For Whom the Bell Tolls was also a finalist for the 1941 Pulitzer Prize, allegedly chosen as the winner by both the jury and the board, before being vetoed by Columbia president (and ex-officio chairman of the board) Nicholas Murray Butler because he found the book offensive.
In 1943, less than two years after the book was first published, Paramount Pictures released a wildly successful movie adaptation of the book staring Gary Cooper and Ingrid Bergman, both of whom, somewhat incredibly, were handpicked for their roles by Hemingway himself.
To mark this Oak Anniversary, we’re talking a look back at one of the earliest reviews of “the first major novel of WWII.”
“The world is a fine place and worth fighting for and I hate very much to leave it.”

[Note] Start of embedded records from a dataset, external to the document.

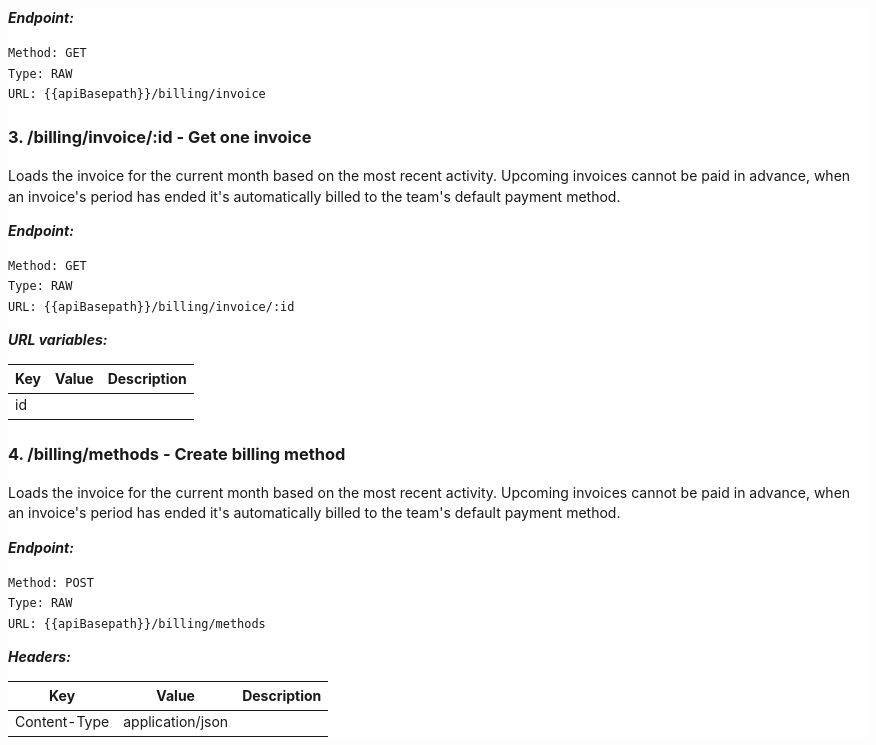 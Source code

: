 
***Endpoint:***

```bash
Method: GET
Type: RAW
URL: {{apiBasepath}}/billing/invoice
```



### 3. /billing/invoice/:id - Get one invoice


Loads the invoice for the current month based on the most recent activity. Upcoming invoices cannot be paid in advance, when an invoice's period has ended it's automatically billed to the team's default payment method. 


***Endpoint:***

```bash
Method: GET
Type: RAW
URL: {{apiBasepath}}/billing/invoice/:id
```



***URL variables:***

| Key | Value | Description |
| --- | ------|-------------|
| id |  |  |



### 4. /billing/methods - Create billing method


Loads the invoice for the current month based on the most recent activity. Upcoming invoices cannot be paid in advance, when an invoice's period has ended it's automatically billed to the team's default payment method. 


***Endpoint:***

```bash
Method: POST
Type: RAW
URL: {{apiBasepath}}/billing/methods
```


***Headers:***

| Key | Value | Description |
| --- | ------|-------------|
| Content-Type | application/json |  |


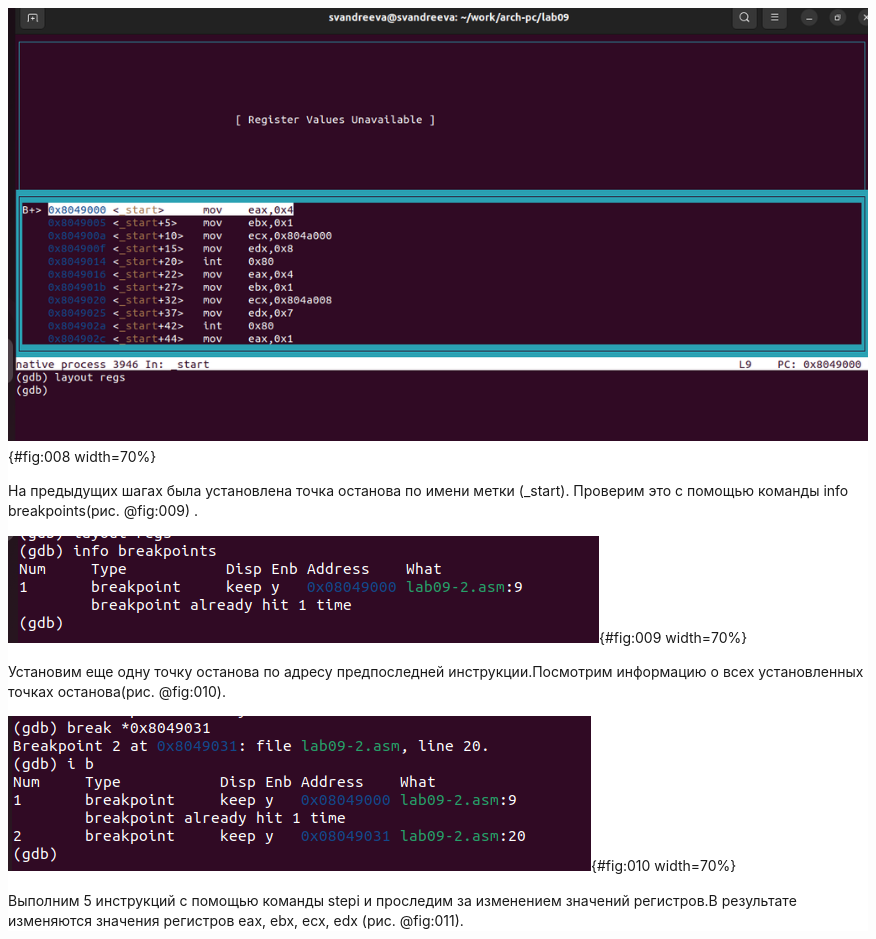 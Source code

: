 ![Pежим псевдографики](image/8.png){#fig:008 width=70%}

На предыдущих шагах была установлена точка останова по имени метки (_start). Проверим это с помощью команды info breakpoints(рис. @fig:009) .

![info breakpoints](image/9.png){#fig:009 width=70%}

Установим еще одну точку останова по адресу предпоследней инструкции.Посмотрим информацию о всех установленных точках останова(рис. @fig:010).

![Установка точки останова](image/10.png){#fig:010 width=70%}

Выполним 5 инструкций с помощью команды stepi и проследим за изменением значений регистров.В результате изменяются значения регистров eax, ebx, ecx, edx (рис. @fig:011).
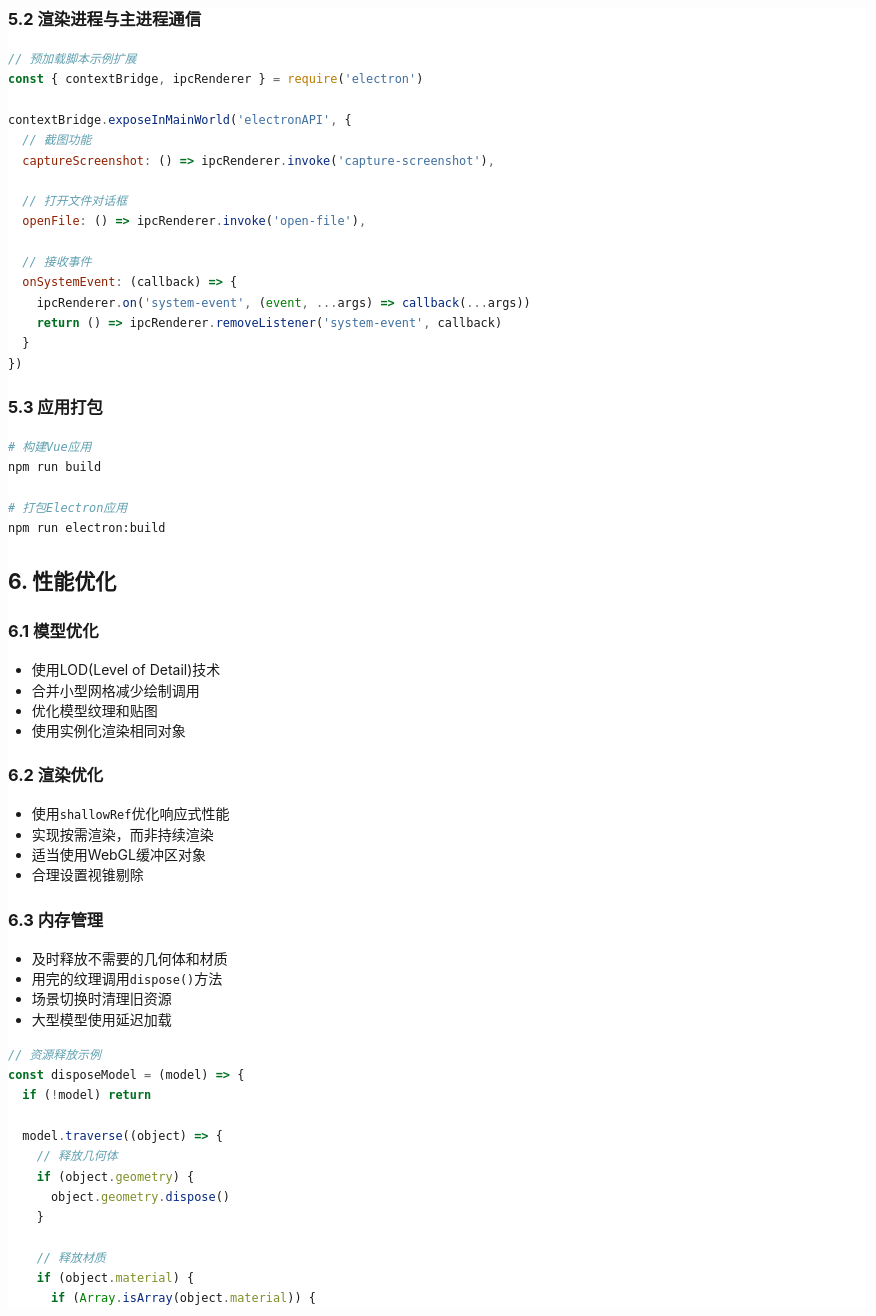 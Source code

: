 ### 5.2 渲染进程与主进程通信
```javascript
// 预加载脚本示例扩展
const { contextBridge, ipcRenderer } = require('electron')

contextBridge.exposeInMainWorld('electronAPI', {
  // 截图功能
  captureScreenshot: () => ipcRenderer.invoke('capture-screenshot'),
  
  // 打开文件对话框
  openFile: () => ipcRenderer.invoke('open-file'),
  
  // 接收事件
  onSystemEvent: (callback) => {
    ipcRenderer.on('system-event', (event, ...args) => callback(...args))
    return () => ipcRenderer.removeListener('system-event', callback)
  }
})
```

### 5.3 应用打包
```bash
# 构建Vue应用
npm run build

# 打包Electron应用
npm run electron:build
```

## 6. 性能优化

### 6.1 模型优化
- 使用LOD(Level of Detail)技术
- 合并小型网格减少绘制调用
- 优化模型纹理和贴图
- 使用实例化渲染相同对象

### 6.2 渲染优化
- 使用`shallowRef`优化响应式性能
- 实现按需渲染，而非持续渲染
- 适当使用WebGL缓冲区对象
- 合理设置视锥剔除

### 6.3 内存管理
- 及时释放不需要的几何体和材质
- 用完的纹理调用`dispose()`方法
- 场景切换时清理旧资源
- 大型模型使用延迟加载

```javascript
// 资源释放示例
const disposeModel = (model) => {
  if (!model) return
  
  model.traverse((object) => {
    // 释放几何体
    if (object.geometry) {
      object.geometry.dispose()
    }
    
    // 释放材质
    if (object.material) {
      if (Array.isArray(object.material)) {
```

“All that need be said here about the new Hemingway novel can be said in relatively few words. For Whom the Bell Tolls is a tremendous piece of work. It is the most moving document to date on the Spanish Civil War, and the first major novel of the Second World War.

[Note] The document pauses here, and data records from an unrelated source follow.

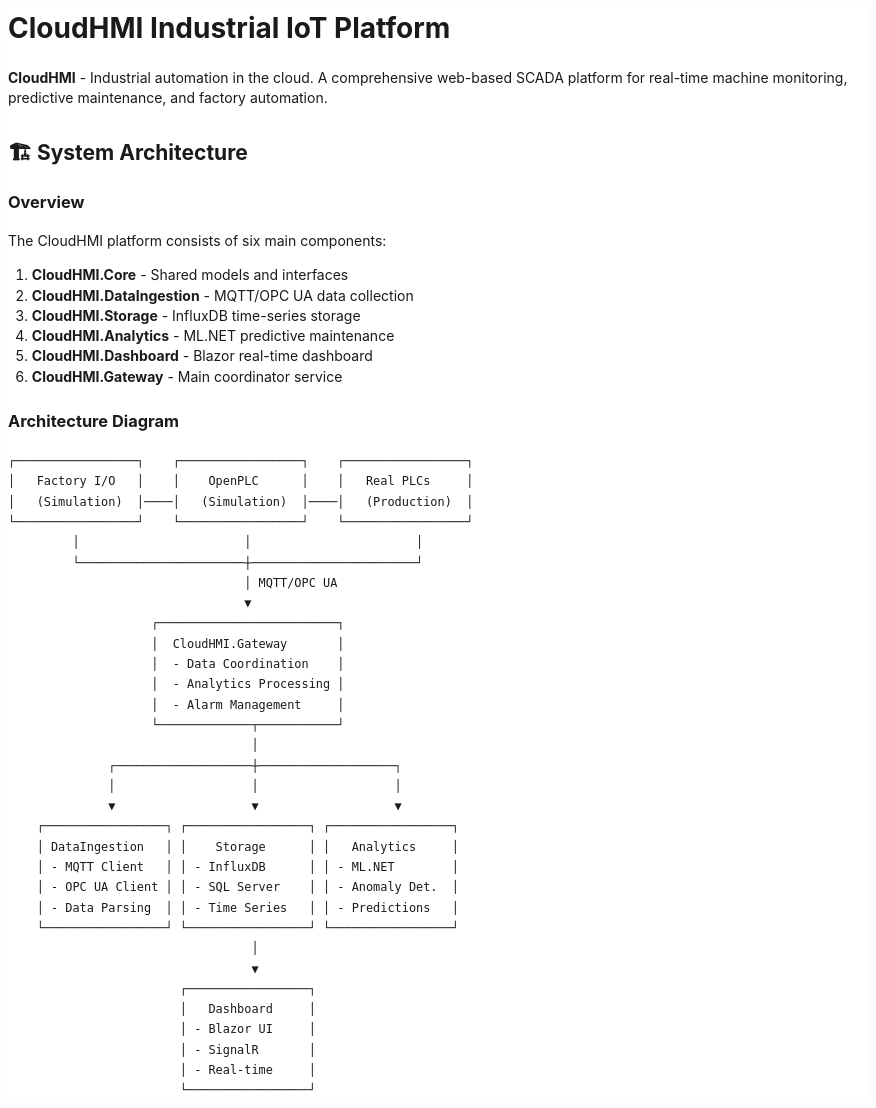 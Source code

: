 # CloudHMI Industrial IoT Platform

**CloudHMI** - Industrial automation in the cloud. A comprehensive web-based SCADA platform for real-time machine monitoring, predictive maintenance, and factory automation.

## 🏗️ System Architecture

### Overview
The CloudHMI platform consists of six main components:

1. **CloudHMI.Core** - Shared models and interfaces
2. **CloudHMI.DataIngestion** - MQTT/OPC UA data collection
3. **CloudHMI.Storage** - InfluxDB time-series storage
4. **CloudHMI.Analytics** - ML.NET predictive maintenance
5. **CloudHMI.Dashboard** - Blazor real-time dashboard
6. **CloudHMI.Gateway** - Main coordinator service

### Architecture Diagram
```
┌─────────────────┐    ┌─────────────────┐    ┌─────────────────┐
│   Factory I/O   │    │    OpenPLC      │    │   Real PLCs     │
│   (Simulation)  │────│   (Simulation)  │────│   (Production)  │
└─────────────────┘    └─────────────────┘    └─────────────────┘
         │                       │                       │
         └───────────────────────┼───────────────────────┘
                                 │ MQTT/OPC UA
                                 ▼
                    ┌─────────────────────────┐
                    │  CloudHMI.Gateway       │
                    │  - Data Coordination    │
                    │  - Analytics Processing │
                    │  - Alarm Management     │
                    └─────────────┬───────────┘
                                  │
              ┌───────────────────┼───────────────────┐
              │                   │                   │
              ▼                   ▼                   ▼
    ┌─────────────────┐ ┌─────────────────┐ ┌─────────────────┐
    │ DataIngestion   │ │    Storage      │ │   Analytics     │
    │ - MQTT Client   │ │ - InfluxDB      │ │ - ML.NET        │
    │ - OPC UA Client │ │ - SQL Server    │ │ - Anomaly Det.  │
    │ - Data Parsing  │ │ - Time Series   │ │ - Predictions   │
    └─────────────────┘ └─────────────────┘ └─────────────────┘
                                  │
                                  ▼
                        ┌─────────────────┐
                        │   Dashboard     │
                        │ - Blazor UI     │
                        │ - SignalR       │
                        │ - Real-time     │
                        └─────────────────┘
```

As a story, it is superb, packed with the matter of picaresque romance: blood, lust, adventure, vulgarity, comedy, tragedy. For Robert Jordan, the young American from Montana, the lust and adventure are quickly drowned in blood. The comedy, as in other Hemingway fiction, is practically indistinguishable from the vulgarity, which in this case is a rich and indigenous peasant brand. The tragedy is present and only too plain; the bell that began tolling in Madrid four years ago is audible everywhere today.
“Robert Jordan is a partizan attached to the Loyalist forces. He is neither a professing Communist nor a professional soldier, but a college instructor who happened to be in Spain on sabbatical leave. During the three or four days covered by the story, he hides out in Franco-controlled territory, into which he has been sent by headquarters to dynamite a strategic mountain bridge.

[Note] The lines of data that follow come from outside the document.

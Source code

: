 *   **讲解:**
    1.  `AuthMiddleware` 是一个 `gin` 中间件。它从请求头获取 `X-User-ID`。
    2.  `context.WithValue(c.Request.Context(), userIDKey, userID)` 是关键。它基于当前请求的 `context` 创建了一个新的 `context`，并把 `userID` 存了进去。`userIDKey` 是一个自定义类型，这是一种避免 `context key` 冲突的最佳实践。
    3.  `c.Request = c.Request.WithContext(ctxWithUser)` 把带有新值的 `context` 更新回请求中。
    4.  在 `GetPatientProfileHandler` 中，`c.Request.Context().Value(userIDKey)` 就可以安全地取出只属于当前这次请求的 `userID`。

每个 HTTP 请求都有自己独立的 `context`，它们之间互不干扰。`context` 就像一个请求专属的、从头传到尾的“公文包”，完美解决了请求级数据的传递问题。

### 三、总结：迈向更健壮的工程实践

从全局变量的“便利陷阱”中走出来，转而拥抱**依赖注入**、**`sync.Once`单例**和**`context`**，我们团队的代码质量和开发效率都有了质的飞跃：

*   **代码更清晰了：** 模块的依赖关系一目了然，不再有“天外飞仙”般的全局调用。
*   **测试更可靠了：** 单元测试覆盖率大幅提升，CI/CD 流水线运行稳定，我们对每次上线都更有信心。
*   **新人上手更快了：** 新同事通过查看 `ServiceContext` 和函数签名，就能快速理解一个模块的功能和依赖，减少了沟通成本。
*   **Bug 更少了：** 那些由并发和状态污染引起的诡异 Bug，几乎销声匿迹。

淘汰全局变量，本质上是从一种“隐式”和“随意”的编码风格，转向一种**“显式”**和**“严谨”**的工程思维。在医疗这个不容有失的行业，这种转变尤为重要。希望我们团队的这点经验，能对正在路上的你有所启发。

He doesn’t hide out alone; as prearranged, he has made contact with a certain guerrilla band operating from a cave high in the Sierra de Guadarrama. He meets two women there, one middle-aged and as tough and blasphemous as any man, the other young and frightened, her hair still short because the Falangists shaved it off after they shot her parents and rampaged through her native town.
“He meets the saturnine Pablo, who sits in the cave half drunk and mumbles, ‘Thou wilt blow no bridge here.’ He meets old Anselmo, who helps him blow it in the end, and Primitivo, Fernando, Augustin and several more. Once he meets El Sordo, who lives with his band on another ridge some miles way. ‘Listen to me,’ El Sordo explains, ‘we exist here by a miracle. By a miracle of laziness and stupidity of the Fascists which they will remedy in time. Of course we are very careful and we make no disturbance in these hills.’
But Robert Jordan has come to make a disturbance. He must make it if the Loyalist drive out of Madrid toward Segovia is to have a chance to succeed.
“Mr. Hemingway has always been the writer, but he has never been the master that he is in For Whom the Bell Tolls. The dialogue, handled as though in translation from the Spanish, is incomparable. The characters are modeled in high relief. A few of the scenes are perfect, notably the last sequence and an earlier one when Jordan awakes to the sound of a horse thumping along through the snow. Others are intense and terrifying, still others gentle and almost pastoral, if here and there a trifle sweet.
It is fourteen years since The Sun Also Rises and eleven since A Farewell to Arms. More than three hundred years ago John Donne said, ‘No man is an Iland, intire of it selfe; every man is a peece of the Continent, a part of the maine. And therefore never send to know for whom the bell tolls; it tolls for thee.’ Mr. Hemingway has taken this text and, out of his experiences, convictions and great gifts, built on it his finest novel.”